Mas, voltando às revoltas “sérias”, é possível identificar uma raiz comum? Porque aqui não estamos perante revoluções coloridas, este é descontentamento autêntico.

A razão mais convincente pode ser encontrada na falta de esperança. Qualquer pessoa que tenha um mínimo de atenção, pode ver que, embora “a riqueza das nações” (como diria Adam Smith) esteja em aumento, as pessoas estão a empobrecer: algo que acontece nos Países mais sólidos do mundo ocidental, naqueles em desenvolvimento e ainda mais no chamado Terceiro Mundo. Um óptimo exemplo é aquele da Nigéria: o País africano mais rico que tem o maior número de pobres.

Essa contradição entre desenvolvimento e pobreza já tinha sido sido observada por Alexis de Tocqueville nas primeiras décadas da Revolução Industrial. Tocqueville escreve no seu livro Memoir On Pauperism (de 1835):

Quando alguém caminha pelas diferentes regiões da Europa, fica impressionado com um espectáculo verdadeiramente estranho e aparentemente inexplicável. Os Países considerados mais miseráveis ​​são aqueles onde, na realidade, é contado o menor número de pobres, enquanto entre as nações que todos admiram pela opulência, uma boa parte da população é forçada a viver de esmolas.

À medida que o desenvolvimento progrediu, essa divisão económica (mas também social) em vez de diminuir aumentou. Carl Marx tinha previsto que, numa determinada altura, os ricos se tornariam mais ricos mas num número tão pequeno que, para expulsá-los, não haveria necessidade de uma revolução, um pontapé teria sido suficiente.

Mas não foi exactamente isso que aconteceu. Os ricos tornam-se cada vez mais ricos, de facto muito ricos, mas também um pouco mais numerosos; e os pobres tornam-se cada vez mais pobres e muito mais numerosos. Em poucas palavras: é a classe média que, antes lentamente hoje vertiginosamente, tende a desaparecer, porque entre as suas fileiras alguns (poucos) conseguem elevar-se e alcançar a classe superior, mas a maioria desce para o submundo da pobreza.

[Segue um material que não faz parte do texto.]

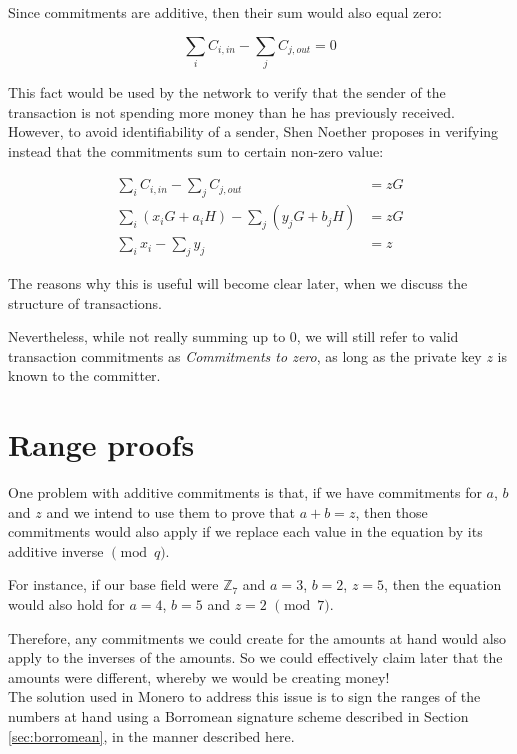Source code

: Since commitments are additive, then their sum would also equal zero:

\[\sum_{i}{C_{i, in}}     - \sum_{j}{C_{j, out}} = 0\]


This fact would be used by the network to verify that the sender of the transaction is not spending more money
than he has previously received.
\\

However, to avoid identifiability of a sender, Shen Noether proposes in \cite{cryptoeprint:2015:1098} verifying instead that the commitments sum to certain non-zero value:

\begin{align*}
\sum_{i}{C_{i, in}}     - \sum_{j}{C_{j, out}} &= z G \\
\sum_{i}{(x_i G + a_i H)}  - \sum_{j}{(y_j G + b_j H)} &= z G \\
\sum_{i} x_i - \sum_{j} y_j &= z
\end{align*}

The reasons why this is useful will become clear later, when we discuss the structure of transactions. 

Nevertheless, while not really summing up to \(0\), we will still refer to valid transaction commitments as {\em Commitments to zero}, as long as the private key \(z\) is known to the committer.




\section{Range proofs}
\label{sec:range_proofs}

One problem with additive commitments is that, if we have commitments for \(a\), \(b\) and \(z\) and we intend to use them to prove that \(a + b = z\), then those commitments would also apply if we replace each value in the equation by its additive inverse \(\pmod q\).

For instance, if our base field were \(\mathbb{Z}_7 \) and \(a = 3\), \(b = 2\), \(z = 5\), then the equation would also hold for \(a = 4\), \(b = 5\) and \(z = 2\) \(\pmod 7\). 

Therefore, any commitments we could create for the amounts at hand would also apply to the inverses of the amounts.
So we could effectively claim later that the amounts were different, whereby we would be creating money!
\\

The solution used in Monero to address this issue is to sign the ranges of the numbers at hand
using a Borromean signature scheme described in Section \ref{sec:borromean}, in the manner described here.
\\


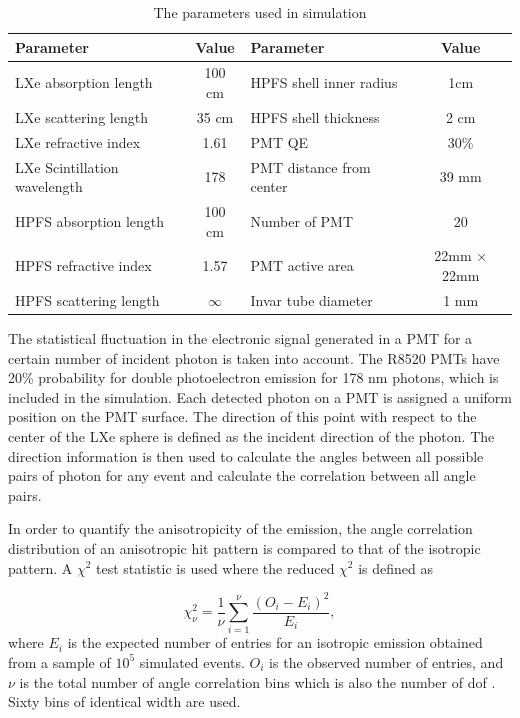 \begin{table}[h]
  \centering
  \begin{tabular}{|l c||l c|}
  \hline
  Parameter & Value & Parameter & Value \\
  \hline
  LXe absorption length & 100 cm & HPFS shell inner radius & 1cm \\
  LXe scattering length & 35 cm & HPFS shell thickness & 2 cm\\
  LXe refractive index & 1.61  & PMT QE &  30\% \\
  LXe Scintillation wavelength & 178& PMT distance from center & 39 mm\\
  HPFS absorption length & 100 cm  & Number of PMT & 20 \\
  HPFS refractive index & 1.57 & PMT active area & 22mm $\times$ 22mm \\
  HPFS scattering length & $\infty$ & Invar tube diameter & 1 mm\\
  \hline
 \end{tabular}
   \caption{The parameters used in simulation}
  \label{tab:OptPar}

\end{table}


The statistical fluctuation 
in the electronic signal generated in a PMT for a certain number of incident photon is 
taken into account. The R8520 PMTs have 20\% probability 
for double photoelectron emission for 178 nm photons, which is included in the simulation.
Each detected photon on a PMT is assigned a uniform position on the PMT surface. 
The direction of this point with respect 
to the center of the LXe sphere is defined as the incident direction of the photon. The direction information 
is then used to calculate the angles between all possible pairs of photon for any event and 
calculate the correlation between all angle pairs. 

In order to quantify the anisotropicity of the emission, 
the angle correlation distribution of an anisotropic hit pattern is compared to that of the isotropic 
pattern. A $\chi^2$ test statistic is used where the reduced $\chi^2$ is defined as 

\begin{equation}
\chi^2_\nu = \frac{1}{\nu} \sum^{\nu}_{i=1} \frac{(O_i - E_i)^2}{E_i},
\label{redchi2}
\end{equation}
where $E_i$ is the expected number of entries for an isotropic emission obtained from a sample of $10^5$ simulated events. 
$O_i$ is the observed number of entries, and $\nu$ is the total number of angle correlation bins 
which is also the number of dof . Sixty bins of identical width are used.


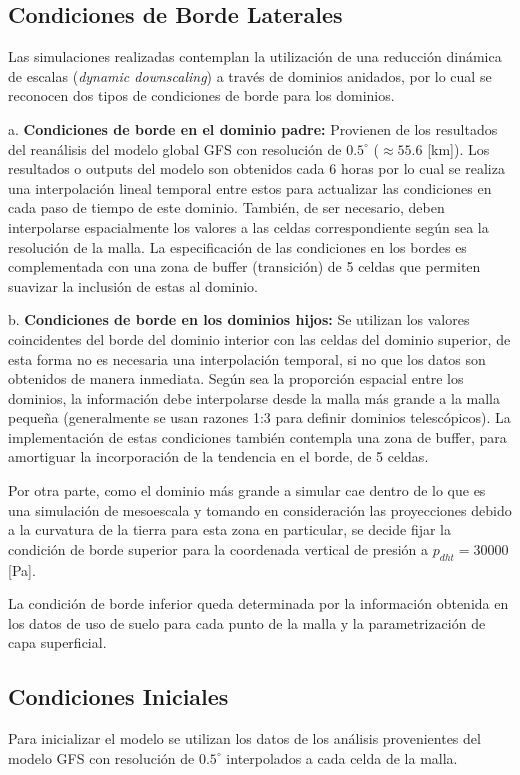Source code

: \subsection{Condiciones de Borde Laterales}
Las simulaciones realizadas contemplan la utilización de una reducción dinámica de escalas (\emph{dynamic downscaling}) a través de dominios anidados, por lo cual se reconocen dos tipos de condiciones de borde para los dominios.
\begin{enumerate*}
	\item[a.] \textbf{Condiciones de borde en el dominio padre:} Provienen de los resultados del reanálisis del modelo global GFS con resolución de $0.5^\circ$ ($\approx 55.6$ [km]). Los resultados o outputs del modelo son obtenidos cada 6 horas por lo cual se realiza una interpolación lineal temporal entre estos para actualizar las condiciones en cada paso de tiempo de este dominio. También, de ser necesario, deben interpolarse espacialmente los valores a las celdas correspondiente según sea la resolución de la malla. La especificación de las condiciones en los bordes es complementada con una zona de buffer (transición) de 5 celdas que permiten suavizar la inclusión de estas al dominio.
	\item[b.] \textbf{Condiciones de borde en los dominios hijos:} Se utilizan los valores coincidentes del borde del dominio interior con las celdas del dominio superior, de esta forma no es necesaria una interpolación temporal, si no que los datos son obtenidos de manera inmediata. Según sea la proporción espacial entre los dominios, la información debe interpolarse desde la malla más grande a la malla pequeña (generalmente se usan razones 1:3 para definir dominios telescópicos). La implementación de estas condiciones también contempla una zona de buffer, para amortiguar la incorporación de la tendencia en el borde, de 5 celdas.
\end{enumerate*}
Por otra parte, como el dominio más grande a simular cae dentro de lo que es una simulación de mesoescala y tomando en consideración las proyecciones debido a la curvatura de la tierra para esta zona en particular, se decide fijar la condición de borde superior para la coordenada vertical de presión a $p_{dht} = 30000$ [Pa].

La condición de borde inferior queda determinada por la información obtenida en los datos de uso de suelo para cada punto de la malla y la parametrización de capa superficial.
\subsection{Condiciones Iniciales}
Para inicializar el modelo se utilizan los datos de los análisis  provenientes del modelo  GFS con resolución de $0.5^\circ$ interpolados a cada celda de la malla.

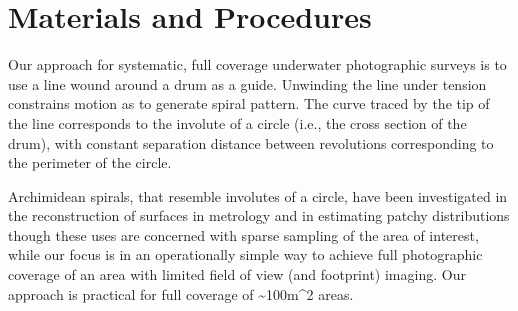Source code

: \section{Materials and Procedures}

Our approach for systematic, full coverage underwater photographic surveys is to use a line wound around a drum as a guide. Unwinding the line under tension constrains motion as to generate spiral pattern. The curve traced by the tip of the line corresponds to the involute of a circle (i.e., the cross section of the drum), with constant separation distance between revolutions corresponding to the perimeter of the circle. 

Archimidean spirals, that resemble involutes of a circle, have been investigated in the reconstruction of surfaces in metrology \cite{Wieczorowski_2001} and in estimating patchy distributions \cite{Kalikhman_2006} though these uses are concerned with sparse sampling of the area of interest, while our focus is in an operationally simple way to achieve full photographic coverage of an area with limited field of view (and footprint) imaging. Our approach is practical for full coverage of \sim{100m^{2}} areas.

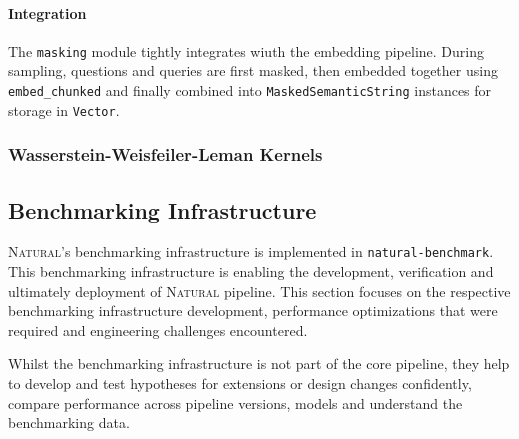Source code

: 
\paragraph{Integration}

The \texttt{masking} module tightly integrates wiuth the embedding pipeline.
During sampling, questions and queries are first masked, then embedded together
using \texttt{embed\_chunked} and finally combined into
\texttt{MaskedSemanticString} instances for storage in \texttt{Vector}.

\subsubsection{Wasserstein-Weisfeiler-Leman Kernels}


\subsection{Benchmarking Infrastructure}

\textsc{Natural}'s benchmarking infrastructure is implemented in
\texttt{natural-benchmark}. This benchmarking infrastructure is enabling the
development, verification and ultimately deployment of \textsc{Natural}
pipeline. This section focuses on the respective benchmarking infrastructure
development, performance optimizations that were required and engineering
challenges encountered. 

Whilst the benchmarking infrastructure is not part of the core pipeline, they
help to develop and test hypotheses for extensions or design changes
confidently, compare performance across pipeline versions, models and
understand the benchmarking data.

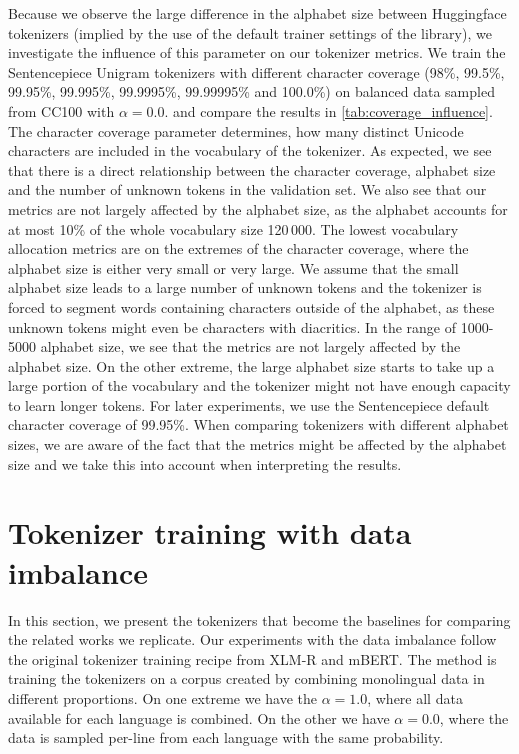 

Because we observe the large difference in the alphabet size between Huggingface tokenizers (implied by the use of the default trainer settings of the library), we investigate the influence of this parameter on our tokenizer metrics. We train the Sentencepiece Unigram tokenizers with different character coverage (98\%, 99.5\%, 99.95\%, 99.995\%, 99.9995\%, 99.99995\% and 100.0\%) on balanced data sampled from CC100 with $\alpha=0.0$. and compare the results in \autoref{tab:coverage_influence}. The character coverage parameter determines, how many distinct Unicode characters are included in the vocabulary of the tokenizer. As expected, we see that there is a direct relationship between the character coverage, alphabet size and the number of unknown tokens in the validation set. We also see that our metrics are not largely affected by the alphabet size, as the alphabet accounts for at most 10\% of the whole vocabulary size 120\,000. The lowest vocabulary allocation metrics are on the extremes of the character coverage, where the alphabet size is either very small or very large. We assume that the small alphabet size leads to a large number of unknown tokens and the tokenizer is forced to segment words containing characters outside of the alphabet, as these unknown tokens might even be characters with diacritics. In the range of 1000-5000 alphabet size, we see that the metrics are not largely affected by the alphabet size. On the other extreme, the large alphabet size starts to take up a large portion of the vocabulary and the tokenizer might not have enough capacity to learn longer tokens. For later experiments, we use the Sentencepiece default character coverage of 99.95\%. When comparing tokenizers with different alphabet sizes, we are aware of the fact that the metrics might be affected by the alphabet size and we take this into account when interpreting the results.

\section{Tokenizer training with data imbalance}
\label{sec:tokenizer_training_with_data_imbalance}



In this section, we present the tokenizers that become the baselines for comparing the related works we replicate. Our experiments with the data imbalance follow the original tokenizer training recipe from XLM-R and mBERT. The method is training the tokenizers on a corpus created by combining monolingual data in different proportions. On one extreme we have the $\alpha=1.0$, where all data available for each language is combined. On the other we have $\alpha=0.0$, where the data is sampled per-line from each language with the same probability. 


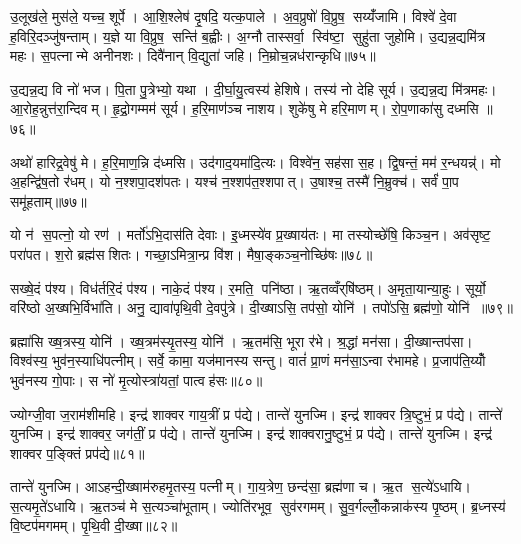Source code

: उ॒लूख॑ले॒ मुस॑ले॒ यच्च॒ शूर्पे। आ॒शि॒श्लेष॑ दृ॒षदि॒ यत्क॒पाले। अ॒व॒प्रुषो॑ वि॒प्रुष॒ सय्यँ॑जामि। विश्वे॑ दे॒वा ह॒विरि॒दञ्जु॑षन्ताम्। य॒ज्ञे या वि॒प्रुष॒ सन्ति॑ ब॒ह्वीः। अ॒ग्नौ तास्सर्वा॒ स्वि॑ष्टा॒ सुहु॑ता जुहोमि। उ॒द्यन्न॒द्यमि॑त्र महः। स॒पत्नान्मे अनीनशः। दिवै॑नान् वि॒द्युता॑ जहि। नि॒म्रोच॒न्नध॑रान्कृधि॥७५॥

उ॒द्यन्न॒द्य वि नो॑ भज। पि॒ता पु॒त्रेभ्यो॒ यथा। दी॒र्घा॒यु॒त्वस्य॑ हेशिषे। तस्य॑ नो देहि सूर्य। उ॒द्यन्न॒द्य मि॑त्रमहः। आ॒रोह॒न्नुत्त॑रा॒न्दिवम्। हृ॒द्रो॒गम्मम॑ सूर्य। ह॒रि॒माण॑ञ्च नाशय। शुके॑षु मे हरि॒माणम्। रो॒प॒णाका॑सु दध्मसि ॥७६॥

अथो॑ हारिद्र॒वेषु॑ मे। ह॒रि॒माण॒न्नि द॑ध्मसि। उद॑गाद॒यमा॑दि॒त्यः। विश्वे॑न॒ सह॑सा स॒ह। द्वि॒षन्तं॒ मम॑ र॒न्धयन्न्॑। मो अ॒हन्द्वि॑ष॒तो र॑धम्। यो न॒श्शपा॒दश॑पतः। यश्च॑ न॒श्शप॑त॒श्शपात्। उ॒षाश्च॒ तस्मै॑ नि॒म्रुक्च॑। सर्वं॑ पा॒प समू॑हताम्॥७७॥

यो न॑ स॒पत्नो॒ यो रण॑। मर्तो॑ऽभि॒दास॑ति देवाः। इ॒ध्मस्ये॑व प्र॒ख्षाय॑तः। मा तस्योच्छे॑षि॒ किञ्च॒न। अव॑सृष्ट॒ परा॑पत। श॒रो ब्रह्म॑सशितः। गच्छा॒ऽमित्रा॒न्प्र वि॑श। मैषा॒ङ्कञ्च॒नोच्छि॑षः॥७८॥\anuvakamend[पति॑ प्र॒जाप॑तये तप॒स्वी वा॒चा सौभ॑गाय प॒शून्मे॑ पिन्वस्व दुर्मरा॒युन्दे॑व॒याना॑नग्ने॒ऽन्तरि॑ख्षे॒ऽहमुत्त॑रो भूयासं प्र॒जाप॑तिरसि स॒र्वत॑श्श्रि॒तः प्रवि॑ष्टन्दे॒वता॑भिर्वाज॒जितं॑ पृथि॒वी ह्व॑यताम॒ग्निराग्नीध्राद्वृश्चत ससृ॒वास हु॒ते स्यो॒नेन॑ मे॒ सन्ति॑ष्ठस्वे॒तः कृ॑धि दध्मस्यूहताम॒ष्टौ च॑]

सख्षे॒दं प॑श्य। विध॑र्तरि॒दं प॑श्य। नाके॒दं प॑श्य। र॒मति॒ पनि॑ष्ठा। ऋ॒तव्वँर्‌षि॑ष्ठम्। अ॒मृता॒यान्या॒हुः। सूर्यो॒ वरि॑ष्ठो अ॒ख्षभि॒र्विभा॑ति। अनु॒ द्यावा॑पृथि॒वी दे॒वपु॑त्रे। दी॒ख्षाऽसि॒ तप॑सो॒ योनि॑। तपो॑ऽसि॒ ब्रह्म॑णो॒ योनि॑ ॥७९॥

ब्रह्मा॑सि ख्ष॒त्रस्य॒ योनि॑। ख्ष॒त्रम॑स्यृ॒तस्य॒ योनि॑। ऋ॒तम॑सि॒ भूरा र॑भे। श्र॒द्धां मन॑सा। दी॒ख्षान्तप॑सा। विश्व॑स्य॒ भुव॑न॒स्याधि॑पत्नीम्। सर्वे॒ कामा॒ यज॑मानस्य सन्तु। वातं॑ प्रा॒णं मन॑सा॒ऽन्वा र॑भामहे। प्र॒जाप॑ति॒य्योँ भुव॑नस्य गो॒पाः। स नो॑ मृ॒त्योस्त्रा॑यतां॒ पात्वह॑सः॥८०॥

ज्योग्जी॒वा ज॒राम॑शीमहि। इन्द्र॑ शाक्वर गाय॒त्रीं प्र प॑द्ये। तान्ते॑ युनज्मि। इन्द्र॑ शाक्वर त्रि॒ष्टुभं॒ प्र प॑द्ये। तान्ते॑ युनज्मि। इन्द्र॑ शाक्वर॒ जग॑तीं॒ प्र प॑द्ये। तान्ते॑ युनज्मि। इन्द्र॑ शाक्वरानु॒ष्टुभं॒ प्र प॑द्ये। तान्ते॑ युनज्मि। इन्द्र॑ शाक्वर प॒ङ्क्तिं प्रप॑द्ये॥८१॥

तान्ते॑ युनज्मि। आऽहन्दी॒ख्षाम॑रुहमृ॒तस्य॒ पत्नीम्। गा॒य॒त्रेण॒ छन्द॑सा॒ ब्रह्म॑णा च। ऋ॒त स॒त्ये॑ऽधायि। स॒त्यमृ॒ते॑ऽधायि। ऋ॒तञ्च॑ मे स॒त्यञ्चा॑भूताम्। ज्योति॑रभूव॒ सुव॑रगमम्। सु॒व॒र्गल्लोँ॒कन्नाक॑स्य पृ॒ष्ठम्। ब्र॒ध्नस्य॑ वि॒ष्टप॑मगमम्। पृ॒थि॒वी दी॒ख्षा॥८२॥

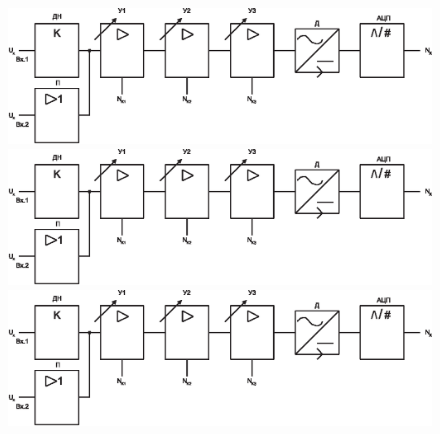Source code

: \begin{figure}[H]
\begin{center}
  \captionsetup{width=50mm,
      }%
\begin{minipage}[h]{0.3\linewidth}
\includegraphics[width=1\linewidth]{./about/func_in}
\caption{} %
\label{ris:expe1} %
\end{minipage}
\hfill
\begin{minipage}[h]{0.3\linewidth}
\includegraphics[width=1\linewidth]{./about/func_in}
\caption{}
\label{ris:expe2}
\end{minipage}
\hfill
\begin{minipage}[h]{0.3\linewidth}
\includegraphics[width=1\linewidth]{./about/func_in}
\caption{}
\label{ris:expe3}
\end{minipage}
\end{center}
\end{figure}








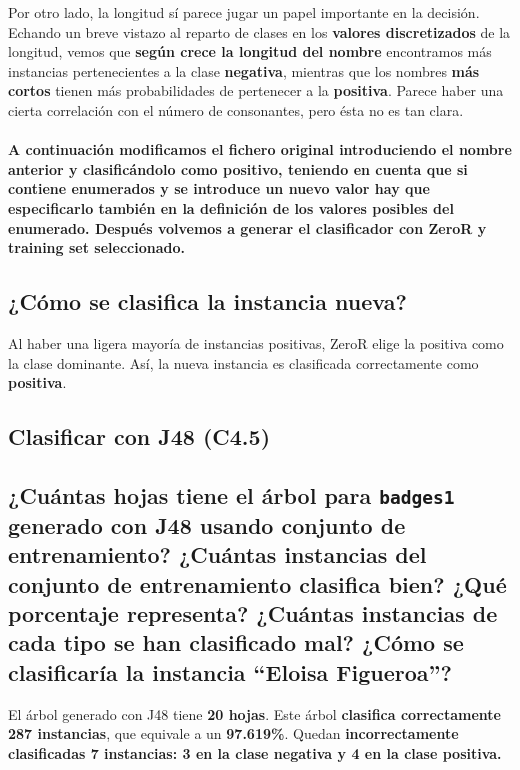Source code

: \documentclass[12pt]{article}
\begin{document}
Por otro lado, la longitud sí parece jugar un papel importante en la decisión. Echando un breve vistazo al reparto de clases en los \textbf{valores discretizados} de la longitud, vemos que \textbf{según crece la longitud del nombre} encontramos más instancias pertenecientes a la clase \textbf{negativa}, mientras que los nombres \textbf{más cortos} tienen más probabilidades de pertenecer a la \textbf{positiva}. Parece haber una cierta correlación con el número de consonantes, pero ésta no es tan clara.

\paragraph{\small A continuación modificamos el fichero original introduciendo el nombre anterior y clasificándolo como positivo, teniendo en cuenta que si contiene enumerados y se introduce un nuevo valor hay que especificarlo también en la definición de los valores posibles del enumerado. Después volvemos a generar el clasificador con ZeroR y training set seleccionado.}

\subsection*{\small ¿Cómo se clasifica la instancia nueva?}

Al haber una ligera mayoría de instancias positivas, ZeroR elige la positiva como la clase dominante. Así, la nueva instancia es clasificada correctamente como \textbf{positiva}.

\newpage

\begin{center}
\section{Clasificar con J48 (C4.5)}
\end{center}

\subsection*{\small ¿Cuántas hojas tiene el árbol para \texttt{badges1} generado con J48 usando conjunto de entrenamiento? ¿Cuántas instancias del conjunto de entrenamiento clasifica bien? ¿Qué porcentaje representa? ¿Cuántas instancias de cada tipo se han clasificado mal? ¿Cómo se clasificaría la instancia ``Eloisa Figueroa''?}

El árbol generado con J48 tiene \textbf{20 hojas}. Este árbol \textbf{clasifica correctamente 287 instancias}, que equivale a un \textbf{97.619\%}. Quedan \textbf{incorrectamente clasificadas 7 instancias: 3 en la clase negativa y 4 en la clase positiva.}
\end{document}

Preocupante? Sim, muito, porque a classe média sempre foi a cola indispensável de um Estado ou de uma Nação: a classe média, entre as várias funções, tem aquela de ocultar a diferença entre as classes. É o desaparecimento da classe média que estamos a observar em Países como Chile, Equador, Líbano, Iraque, Nigéria; mas também na França, que é europeia e que deveria fazer parte do avançado mundo ocidental. A crise não é local, é global. Já não tem confins geográficos, não olha para o valor da moeda.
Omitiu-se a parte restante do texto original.